Romance is the main focus in her stories, but the plot is also mixed with challenges for the characters – tense situations and unexpected turns. “Usually the people are brought together by some suspense element or they have to work together to solve some kind of a mystery,” Cowan said.
Her first series of books, called “The Hot Zone,” was set in the 1900s. The six-book series was about detectives who were investigating a number of suspicious arsons. The town where the action took place was called Presley and it was actually a reflection of Edmond – the streets, the landscape, and even some of the people.
The inspiration for the books came from a magazine article about an old female fire squad in Washington State.

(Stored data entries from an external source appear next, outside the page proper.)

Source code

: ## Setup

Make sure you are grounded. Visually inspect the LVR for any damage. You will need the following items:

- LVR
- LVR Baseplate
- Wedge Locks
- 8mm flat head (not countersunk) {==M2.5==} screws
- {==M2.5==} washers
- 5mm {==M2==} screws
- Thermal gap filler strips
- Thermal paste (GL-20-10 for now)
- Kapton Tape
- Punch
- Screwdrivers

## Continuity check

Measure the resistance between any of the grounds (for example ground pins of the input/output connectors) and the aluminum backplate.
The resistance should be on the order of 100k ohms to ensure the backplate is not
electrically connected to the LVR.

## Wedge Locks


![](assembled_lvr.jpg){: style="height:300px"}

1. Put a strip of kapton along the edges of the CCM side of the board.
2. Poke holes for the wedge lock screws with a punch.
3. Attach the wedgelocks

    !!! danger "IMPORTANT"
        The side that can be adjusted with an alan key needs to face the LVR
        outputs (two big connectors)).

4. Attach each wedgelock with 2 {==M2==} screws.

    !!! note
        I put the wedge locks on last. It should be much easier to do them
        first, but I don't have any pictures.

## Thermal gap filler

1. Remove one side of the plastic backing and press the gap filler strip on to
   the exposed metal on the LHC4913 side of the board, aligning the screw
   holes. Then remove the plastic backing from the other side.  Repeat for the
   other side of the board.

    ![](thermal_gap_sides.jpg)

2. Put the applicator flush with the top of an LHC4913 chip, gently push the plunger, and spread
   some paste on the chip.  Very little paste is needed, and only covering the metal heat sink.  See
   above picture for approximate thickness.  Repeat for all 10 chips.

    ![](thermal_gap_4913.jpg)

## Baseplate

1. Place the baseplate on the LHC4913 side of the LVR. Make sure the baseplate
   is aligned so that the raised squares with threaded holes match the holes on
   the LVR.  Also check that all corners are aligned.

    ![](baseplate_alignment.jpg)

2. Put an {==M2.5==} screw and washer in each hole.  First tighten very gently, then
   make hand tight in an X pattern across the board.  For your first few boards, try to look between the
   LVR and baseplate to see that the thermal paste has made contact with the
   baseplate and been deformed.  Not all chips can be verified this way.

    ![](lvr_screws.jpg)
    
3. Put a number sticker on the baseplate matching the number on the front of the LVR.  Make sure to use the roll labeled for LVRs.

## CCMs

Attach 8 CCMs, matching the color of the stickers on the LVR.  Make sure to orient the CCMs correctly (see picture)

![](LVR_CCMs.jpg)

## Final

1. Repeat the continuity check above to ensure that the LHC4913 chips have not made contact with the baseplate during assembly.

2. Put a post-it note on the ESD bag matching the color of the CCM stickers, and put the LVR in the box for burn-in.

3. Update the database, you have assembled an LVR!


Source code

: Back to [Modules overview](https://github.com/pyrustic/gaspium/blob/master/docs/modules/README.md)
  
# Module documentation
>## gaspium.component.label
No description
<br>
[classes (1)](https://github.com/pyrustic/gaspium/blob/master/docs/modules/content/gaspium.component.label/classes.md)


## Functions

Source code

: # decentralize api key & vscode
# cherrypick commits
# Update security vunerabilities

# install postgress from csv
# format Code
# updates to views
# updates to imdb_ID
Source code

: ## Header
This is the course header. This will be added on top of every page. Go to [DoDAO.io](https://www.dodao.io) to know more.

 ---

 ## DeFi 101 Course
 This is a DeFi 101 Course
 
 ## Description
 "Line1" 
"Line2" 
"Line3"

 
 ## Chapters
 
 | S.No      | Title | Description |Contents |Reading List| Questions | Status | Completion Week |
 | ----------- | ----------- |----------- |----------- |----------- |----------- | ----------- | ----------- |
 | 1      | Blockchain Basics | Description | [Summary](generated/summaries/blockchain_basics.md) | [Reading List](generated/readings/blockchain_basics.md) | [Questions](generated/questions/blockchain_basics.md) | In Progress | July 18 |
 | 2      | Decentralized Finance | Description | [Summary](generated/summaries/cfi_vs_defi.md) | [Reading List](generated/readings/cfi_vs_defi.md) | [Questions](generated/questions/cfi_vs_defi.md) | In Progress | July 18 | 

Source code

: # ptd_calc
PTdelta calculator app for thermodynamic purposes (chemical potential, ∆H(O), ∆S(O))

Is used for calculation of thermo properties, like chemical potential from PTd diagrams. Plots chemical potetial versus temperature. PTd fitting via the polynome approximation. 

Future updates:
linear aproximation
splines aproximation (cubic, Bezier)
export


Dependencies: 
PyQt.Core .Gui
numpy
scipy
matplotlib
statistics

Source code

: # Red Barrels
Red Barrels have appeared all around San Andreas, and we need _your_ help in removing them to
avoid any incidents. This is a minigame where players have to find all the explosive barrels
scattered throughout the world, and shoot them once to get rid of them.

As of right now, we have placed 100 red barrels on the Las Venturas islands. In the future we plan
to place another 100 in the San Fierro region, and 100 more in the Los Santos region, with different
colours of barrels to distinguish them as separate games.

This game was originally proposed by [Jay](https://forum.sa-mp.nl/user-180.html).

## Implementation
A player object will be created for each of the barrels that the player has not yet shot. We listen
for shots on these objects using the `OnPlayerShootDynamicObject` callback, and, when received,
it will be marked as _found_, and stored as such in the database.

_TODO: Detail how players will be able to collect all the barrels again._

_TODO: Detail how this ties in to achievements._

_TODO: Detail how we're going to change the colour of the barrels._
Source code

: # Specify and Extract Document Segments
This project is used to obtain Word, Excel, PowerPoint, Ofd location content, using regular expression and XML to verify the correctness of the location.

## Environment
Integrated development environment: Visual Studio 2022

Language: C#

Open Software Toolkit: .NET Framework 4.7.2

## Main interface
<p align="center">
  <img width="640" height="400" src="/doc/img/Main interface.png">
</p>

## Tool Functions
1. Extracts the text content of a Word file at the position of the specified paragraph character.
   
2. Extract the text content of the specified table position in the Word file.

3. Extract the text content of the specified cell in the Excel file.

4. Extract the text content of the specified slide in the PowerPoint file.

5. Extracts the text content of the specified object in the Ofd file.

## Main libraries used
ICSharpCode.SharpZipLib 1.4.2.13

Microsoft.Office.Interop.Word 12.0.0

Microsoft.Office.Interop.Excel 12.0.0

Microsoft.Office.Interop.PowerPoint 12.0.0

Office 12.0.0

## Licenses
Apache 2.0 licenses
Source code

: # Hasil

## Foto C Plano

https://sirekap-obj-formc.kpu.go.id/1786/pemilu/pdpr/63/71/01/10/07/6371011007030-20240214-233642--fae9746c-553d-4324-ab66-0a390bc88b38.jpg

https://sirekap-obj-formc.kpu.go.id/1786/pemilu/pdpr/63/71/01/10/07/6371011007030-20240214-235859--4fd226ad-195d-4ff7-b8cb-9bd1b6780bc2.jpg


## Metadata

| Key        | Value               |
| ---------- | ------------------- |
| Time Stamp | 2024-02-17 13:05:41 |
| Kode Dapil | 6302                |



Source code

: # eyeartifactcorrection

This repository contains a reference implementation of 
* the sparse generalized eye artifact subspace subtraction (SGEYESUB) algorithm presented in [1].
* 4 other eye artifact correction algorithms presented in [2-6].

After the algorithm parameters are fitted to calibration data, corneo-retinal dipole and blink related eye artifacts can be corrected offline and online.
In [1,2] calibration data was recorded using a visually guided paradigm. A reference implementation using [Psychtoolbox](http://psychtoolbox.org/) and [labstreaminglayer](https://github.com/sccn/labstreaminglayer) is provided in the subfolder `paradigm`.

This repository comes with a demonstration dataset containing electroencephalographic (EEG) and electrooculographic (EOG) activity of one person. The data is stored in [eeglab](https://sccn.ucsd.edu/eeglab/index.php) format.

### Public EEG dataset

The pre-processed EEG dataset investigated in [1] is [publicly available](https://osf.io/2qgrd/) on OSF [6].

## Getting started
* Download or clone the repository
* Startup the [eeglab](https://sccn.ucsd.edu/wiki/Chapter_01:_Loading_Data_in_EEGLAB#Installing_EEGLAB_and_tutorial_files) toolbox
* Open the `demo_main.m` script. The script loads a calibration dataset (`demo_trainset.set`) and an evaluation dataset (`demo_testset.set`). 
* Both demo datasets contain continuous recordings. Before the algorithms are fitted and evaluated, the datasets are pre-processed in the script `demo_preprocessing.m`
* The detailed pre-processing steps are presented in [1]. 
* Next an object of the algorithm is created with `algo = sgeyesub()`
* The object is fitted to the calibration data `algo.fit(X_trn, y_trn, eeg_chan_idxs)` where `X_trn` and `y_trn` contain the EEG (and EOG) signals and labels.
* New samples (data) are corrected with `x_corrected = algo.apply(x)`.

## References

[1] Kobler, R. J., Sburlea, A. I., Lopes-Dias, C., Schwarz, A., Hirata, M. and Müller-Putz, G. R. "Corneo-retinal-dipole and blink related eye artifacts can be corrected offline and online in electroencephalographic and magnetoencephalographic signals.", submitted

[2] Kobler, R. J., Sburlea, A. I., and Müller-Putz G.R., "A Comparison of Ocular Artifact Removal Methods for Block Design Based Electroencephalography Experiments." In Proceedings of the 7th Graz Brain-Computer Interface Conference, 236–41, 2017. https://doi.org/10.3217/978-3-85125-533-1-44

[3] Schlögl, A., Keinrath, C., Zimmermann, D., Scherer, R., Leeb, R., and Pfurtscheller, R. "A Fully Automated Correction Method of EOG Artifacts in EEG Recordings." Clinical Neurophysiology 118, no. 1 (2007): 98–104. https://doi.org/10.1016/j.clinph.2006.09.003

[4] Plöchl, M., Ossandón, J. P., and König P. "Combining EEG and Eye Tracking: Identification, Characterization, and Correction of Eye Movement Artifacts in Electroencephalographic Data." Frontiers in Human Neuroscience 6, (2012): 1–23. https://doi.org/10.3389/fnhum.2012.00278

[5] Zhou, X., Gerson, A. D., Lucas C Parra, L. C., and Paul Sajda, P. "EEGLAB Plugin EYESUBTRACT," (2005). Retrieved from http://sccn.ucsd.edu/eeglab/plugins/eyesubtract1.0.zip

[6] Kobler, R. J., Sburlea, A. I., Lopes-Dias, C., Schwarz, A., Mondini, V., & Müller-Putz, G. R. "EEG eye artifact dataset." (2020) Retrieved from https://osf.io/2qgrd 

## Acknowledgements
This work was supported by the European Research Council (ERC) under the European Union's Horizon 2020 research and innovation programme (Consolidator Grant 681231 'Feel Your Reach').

When Cowan started her research, she found interesting details about Edmond arson cases by speaking with retired Edmond fire chiefs.
“I kept coming across all these different cases and different ways arson was started,” Cowan said. In one of the books, a female investigator was sent to look into a murder that was covered up by fire. She had to work on the case with another detective and the two of them fell in love.
Cowan has often used Edmond and northwest Oklahoma City as a setting for her novels. She has mentioned places like the National Cowboy and Western Heritage Museum, as well as specific street names so that readers can have a more vivid idea of where the action takes place.
The characters of Cowan’s books have strong personalities and values. Most of them are skilled specialists who pursue a good purpose but face numerous challenges before their happy ending.
“I kind of think they are more ordinary people, in extraordinary circumstances,” she said. “When we are confronted with challenges, a lot of times we do things that we never thought we could.”
When Cowan creates a character, she often finds inspiration through something she read in the paper or heard people buzzing about as she listens around town. In other cases, the fictional character is inspired by a real person that she has met or knows quite well.
Cowan admits she has used most of her family members as characters. “I’ve used my sisters’ names, all my cousins, aunts and uncles.” Cowan said she even used her old boss in her novels. She was joking with him that if he gives her a hard time, he’ll end up dead on the pages of her book. “I killed him in like three different books,” she said with a grin.
The romantic genre has a considerable place in the publishing world with estimated $1.36 billion in sales for 2009. Cowan says her audience is really anybody 18 and older. “I get e-mails from 20-year-olds, from 85-year-olds, men and women,” she said.
Her message to all of them is that good always prevails. “If you work hard and if you have a good partner in life, then you can get through anything, and come out stronger.”